“If such a strict poetical justice (proceeds the letter-writer), as some gentlemen insist upon, were to be observed in this art, there is no manner of reason why it should not be so little observed in Homer, that his Achilles is placed in the greatest point of glory and success, though his character is morally vicious, and only poetically good, if I may use the phrase of our modern critics. The Aeneid is filled with innocent unhappy persons. Nisus and Euryalus, Lausus and Pallas, come all to unfortunate ends. The poet takes notice in particular, that in the sacking of Troy, Ripheus fell, who was the most just character among the Trojans:
“⸺Cadit & Ripheus, justissimus unus
Qui fuit in Teucris, & servantissimus aequi.
Diis aliter visum est.—
“The gods thought fit.—So blameless Ripheus fell,
Who lov’d fair Justice, and observ’d it well.”
“And that Pantheus could neither be preserved by his transcendent piety, nor by the holy fillets of Apollo, whose priest he was:
“—Nec te tua plurima, Pantheu,
Aeneid II.
Labentum pietas, nec Apollinis infula texit.
“Nor could thy piety thee, Pantheus, save,
Nor ev’n thy priesthood, from an early grave.”
“I might here mention the practice of ancient tragic poets, both Greek and Latin; but as this particular is touched upon in the paper above-mentioned, I shall pass it over in silence. I could produce passages out of Aristotle in favour of my opinion; and if in one place he says, that an absolutely virtuous man should not be represented as unhappy, this does not justify any one who should think fit to bring in an absolutely virtuous man upon the stage. Those who are acquainted with that author’s way of writing, know very well, that to take the whole extent of his subject into his divisions of it, he often makes use of such cases as are imaginary, and not reducible to practice. …
“I shall conclude,” says this gentleman, “with observing, that though the Spectator above-mentioned is so far against the rule of poetical justice, as to affirm, that good men may meet with an unhappy catastrophe in tragedy, it does not say, that ill men may go off unpunished. The reason for this distinction is very plain; namely, because the best of men (as is said above), have faults enough to justify Providence for any misfortunes and afflictions which may befall them; but there are many men so criminal, that they can have no claim or pretence to happiness. The best of men may deserve punishment; but the worst of men cannot deserve happiness.”
Mr. Addison, as we have seen above, tells us, that Aristotle, in considering the tragedies that were written in either of the kinds, observes, that those which ended unhappily had always pleased the people, and carried away the prize, in the public disputes of the stage, from those that ended happily. And we shall take leave to add, that this preference was given at a time when the entertainments of the stage were committed to the care of the magistrates; when the prizes contended for were given by the state; when, of consequence, the emulation among writers was ardent; and when learning was at the highest pitch of glory in that renowned commonwealth.
It cannot be supposed, that the Athenians, in this their highest age of taste and politeness, were less humane, less tenderhearted, than we of the present. But they were not afraid of being moved, nor ashamed of showing themselves to be so, at the distresses they saw well painted and represented. In short, they were of the opinion, with the wisest of men, that it was better to go to the house of mourning, than to the house of mirth
; and had fortitude enough to trust themselves with their own generous grief, because they found their hearts mended by it.
Thus also Horace, and the politest Romans in the Augustan age, wished to be affected:
Ac ne forte putes me, quae facere ipse recusem,
Cum recte tractant alii, laudere maligne;
Ille per extentum funem mihi posse videtur
Ire poeta, meum qui pectus inaniter angit,
Irritat, mulcet; falsis terroribus implet,
Ut magus; & modo me Thebis, modo point Athenis.
Thus Englished by Mr.

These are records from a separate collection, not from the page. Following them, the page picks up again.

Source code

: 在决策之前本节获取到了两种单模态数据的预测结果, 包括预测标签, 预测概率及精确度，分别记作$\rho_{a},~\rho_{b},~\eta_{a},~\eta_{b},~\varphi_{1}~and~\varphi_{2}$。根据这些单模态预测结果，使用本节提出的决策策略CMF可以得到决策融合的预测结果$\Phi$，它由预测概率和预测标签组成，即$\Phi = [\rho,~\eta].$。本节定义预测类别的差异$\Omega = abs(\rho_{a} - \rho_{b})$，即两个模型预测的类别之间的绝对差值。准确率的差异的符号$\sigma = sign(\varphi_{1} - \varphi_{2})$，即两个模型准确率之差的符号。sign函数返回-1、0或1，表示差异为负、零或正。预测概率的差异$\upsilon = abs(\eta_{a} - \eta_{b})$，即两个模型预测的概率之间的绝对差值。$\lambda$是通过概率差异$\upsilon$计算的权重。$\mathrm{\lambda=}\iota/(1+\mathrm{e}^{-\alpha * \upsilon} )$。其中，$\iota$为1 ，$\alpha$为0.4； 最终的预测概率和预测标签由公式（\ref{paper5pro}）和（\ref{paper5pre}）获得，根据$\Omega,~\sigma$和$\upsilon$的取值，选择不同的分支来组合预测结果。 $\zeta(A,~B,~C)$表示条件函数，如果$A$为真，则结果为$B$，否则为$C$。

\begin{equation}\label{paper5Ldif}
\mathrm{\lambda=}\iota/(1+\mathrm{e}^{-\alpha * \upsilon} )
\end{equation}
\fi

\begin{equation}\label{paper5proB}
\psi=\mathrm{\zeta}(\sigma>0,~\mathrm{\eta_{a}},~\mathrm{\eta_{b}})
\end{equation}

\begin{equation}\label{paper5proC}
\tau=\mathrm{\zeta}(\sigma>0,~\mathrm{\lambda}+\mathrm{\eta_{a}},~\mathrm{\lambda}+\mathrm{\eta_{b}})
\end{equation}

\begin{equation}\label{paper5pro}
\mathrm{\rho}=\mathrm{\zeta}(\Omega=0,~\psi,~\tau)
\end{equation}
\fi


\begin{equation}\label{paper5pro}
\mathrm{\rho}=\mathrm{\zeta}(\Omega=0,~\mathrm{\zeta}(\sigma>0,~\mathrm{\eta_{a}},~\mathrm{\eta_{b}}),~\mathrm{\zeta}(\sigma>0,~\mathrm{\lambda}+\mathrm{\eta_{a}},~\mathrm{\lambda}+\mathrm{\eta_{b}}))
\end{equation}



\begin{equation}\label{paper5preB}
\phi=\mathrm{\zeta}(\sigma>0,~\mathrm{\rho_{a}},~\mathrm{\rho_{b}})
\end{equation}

Pope:
Yet, lest thou think I rally more than teach,
Or praise malignly arts I cannot reach;
Let me, for once, presume t’instruct the times
To know the poet from the man of rhymes.
’Tis he who gives my breast a thousand pains:
Can make me feel each passion that he feigns;
Enrage—compose—with more than magic art,
With pity and with terror tear my heart;
And snatch me o’er the earth, or through the air,
To Thebes, to Athens, when he will, and where.

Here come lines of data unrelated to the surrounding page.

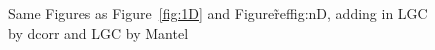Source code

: \documentclass[11pt]{article}
\begin{document}
\begin{figure}[htbp]
\hfil
{}
\caption{Same Figures as Figure~\ref{fig:1D} and Figure\~ref{fig:nD}, adding in LGC by dcorr and LGC by Mantel}
\label{fig:D2}
\end{figure}
\end{document}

Our fair readers are also desired to attend to what a celebrated critic439 of a neighbouring nation says on the nature and design of tragedy, from the rules laid down by the same great ancient.
“Tragedy,” says he, makes man modest, by representing the great masters of the earth humbled; and it makes him tender and merciful, by showing him the strange accidents of life, and the unforeseen disgraces, to which the most important persons are subject.
“But because man is naturally timorous and compassionate, he may fall into other extremes. Too much fear may shake his constancy of mind, and too much of tragedy to regulate these two weaknesses. It prepares and arms him against disgraces, by showing them so frequent in the most considerable persons; and he will cease to fear extraordinary accidents, when he sees them happen to the highest part of mankind. And still more efficacious, we may add, the example will be, when he sees them happen to the best.